Rescue mission saves another Alaskan child

  • Published
  • By Dewey Mitchell
  • 59th Medical Wing Public Affairs
For the second time in less than six months, a child in Alaska was rescued from near death by a team of Air Force medics at Wilford Hall Medical Center here who stay on alert for their unique lifesaving mission.

The latest mission was completed Aug. 14, covering more than 8,000 miles and 28 hours, traveling to Anchorage, Alaska, to save a 20-month-old boy.

The boy, Michael Hill, was suffering a severe case of pneumonia and was getting progressively worse at a local hospital when the team was contacted for assistance, said Maj. (Dr.) John Lin, a pediatric critical care physician.

“It was a team effort by doctors, nurses, technicians, flight crews and the medical staff at the hospital,” Dr. Lin said. “The child is now critically ill, but stable.”

The critical-care air transport team included neonatal and pediatric critical care physicians, pediatric surgeons, critical care nurses and respiratory therapists.

The 14-person team left here Aug. 13 with their battery-operated portable extra corporeal membrane oxygenator equipment. The oxygenator is a heart-lung bypass device which circulates and oxygenates the blood, giving diseased or poisoned lungs a chance to heal.

The team put the baby on ECMO at the Anchorage hospital, proceeded by ambulance to a C-17 Globemaster III at nearby Elmendorf Air Force Base, then flew back here with the patient and his mother, Dora Hill.

Although Michael is in critical, but stable condition, and on ECMO at Wilford Hall, Dr. Lin gives him about a 50-percent chance of survival compared to about 10 percent before he was placed on the lifesaving device. He said he expects Michael to stay on the equipment for two to three weeks, then remain at Wilford Hall another week or two post-ECMO treatment before he goes home.

Many hospitals worldwide now have ECMO, but no other hospital has the long-distance air transportable capability which the Air Force requires to help save infants and children of military families who may be stationed in remote or locations without access to the equipment. Wilford Hall medics place six to 12 patients on ECMO each year, and two to four require long-distance transport, often from locations such as Alaska and Hawaii.

A 10-month old Alaskan girl who was rescued by the team on April 28 had returned to Alaska on Aug. 13 after being hospitalized for more than three months. Carle David had a severe case of viral pneumonia called adenovirus.

“This young lady was able to defy the odds by surviving this illness,” said Maj. (Dr.) Michael Meyer, the girl’s physician. “She is unique because she spent a total of 36 days on ECMO, and there have been no previous survivors of adenovirus who had been on (it) more than 21 days.”

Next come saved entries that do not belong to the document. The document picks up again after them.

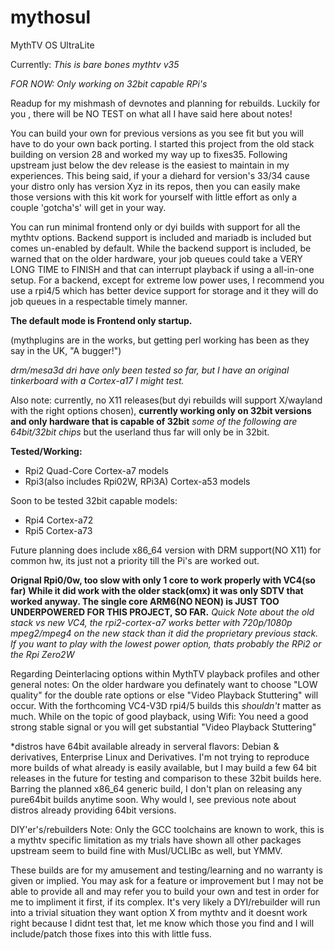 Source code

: # mythosul
MythTV OS UltraLite

Currently: 
*This is bare bones mythtv v35* 

*FOR NOW: Only working on 32bit capable RPi's*

Readup for my mishmash of devnotes and planning for rebuilds. Luckily for you , there will be NO TEST on what all I have said here about notes!

You can build your own for previous versions as you see fit but you will have to do your own back
porting. I started this project from the old stack building on version 28 and worked my way up to fixes35. Following upstream just below 
the dev release is the easiest to maintain in my experiences. This being said, if your a diehard for version's 33/34 cause your distro only has
version Xyz in its repos, then you can easily make those versions with this kit work for yourself with little effort as only a couple 'gotcha's' will get in your way.

You can run minimal frontend only or dyi builds with support for all the mythtv options.
Backend support is included and mariadb is included but comes un-enabled by default. While the backend support is included, be
warned that on the older hardware, your job queues could take a VERY LONG TIME to FINISH and that can interrupt playback if using
a all-in-one setup. For a backend, except for extreme low power uses, I recommend you use a rpi4/5 which has better
device support for storage and it they will do job queues in a respectable timely manner. 

**The default mode is Frontend only startup.**

(mythplugins are in the works, but getting perl working has been as they say in the UK, "A bugger!")

*drm/mesa3d dri have only been tested so far, but I have an original tinkerboard with a Cortex-a17 I might test.*

Also note:
currently, no X11 releases(but dyi rebuilds will support X/wayland with the right options chosen),
**currently working only on 32bit versions and only hardware that is capable of 32bit**
 *some of the following are 64bit/32bit chips* but the userland thus far will only be in 32bit.
    
**Tested/Working:**
* Rpi2 Quad-Core Cortex-a7 models
* Rpi3(also includes Rpi02W, RPi3A) Cortex-a53 models

 Soon to be tested 32bit capable models:
 * Rpi4 Cortex-a72
 * Rpi5 Cortex-a73

Future planning does include x86_64 version with DRM support(NO X11) for common hw, its just not a priority till the Pi's are worked out.
 
 **Orignal Rpi0/0w, too slow with only 1 core to work properly with VC4(so far)**
          **While it did work with the older stack(omx) it was only SDTV that worked anyway. The single core ARM6(NO NEON) is JUST TOO UNDERPOWERED FOR THIS PROJECT, SO FAR.**
              *Quick Note about the old stack vs new VC4, the rpi2-cortex-a7 works better with 720p/1080p mpeg2/mpeg4 on the new stack than it did the proprietary previous stack.*
              *If you want to play with the lowest power option, thats probably the RPi2 or the Rpi Zero2W* 

Regarding Deinterlacing options within MythTV playback profiles and other general notes:
    On the older hardware you definately want to choose "LOW quality" for the double rate options or else "Video Playback Stuttering" will occur. With the forthcoming VC4-V3D rpi4/5 builds this *shouldn't* matter as much. While on the topic of good playback, using Wifi: You need a good strong stable signal or you will get substantial "Video Playback Stuttering" 


 *distros have 64bit available already in serveral flavors: Debian & derivatives, Enterprise Linux and Derivatives. I'm not trying to reproduce more builds of what already is easily available, but I may build a few 64 bit releases in the future for testing and comparison to these 32bit builds here. Barring the planned x86_64 generic build, I don't plan on releasing any pure64bit builds anytime soon. Why would I, see previous note about distros already providing 64bit versions.

DIY'er's/rebuilders Note:  Only the GCC toolchains are known to work, this is a mythtv specific limitation as my trials have shown all other packages upstream seem to build fine with Musl/UCLIBc as well, but YMMV.

These builds are for my amusement and testing/learning and no warranty is given or implied. 
You may ask for a feature or improvement but I may not be able to provide all and may refer you to build your own and test in order for me to impliment it first, if its complex.
It's very likely a DYI/rebuilder will run into a trivial situation they want option X from mythtv and it doesnt work right because I didnt test that, let me know which those you find and I will include/patch those fixes into this with little fuss.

Although she is still hospitalized in Alaska, doctors are hopeful she may slowly recover the use of her lungs. They said it is too early to determine whether she will have neurological or developmental problems from the illness.

“In order for us to help a civilian child, the child’s congressman/senator must request a humanitarian mission through the secretary of defense health affairs section, which then takes the request to the secretary of the Air Force, then the Air Force surgeon general, then we get the call,” Dr. Meyer said.

With a survival rate of its patients at about 75 percent, reminders of the many success stories hang on the wall outside the Wilford Hall’s neonatal intensive care unit, where plaques from thankful parents show pictures of healthy survivors, thanks to the work of this team.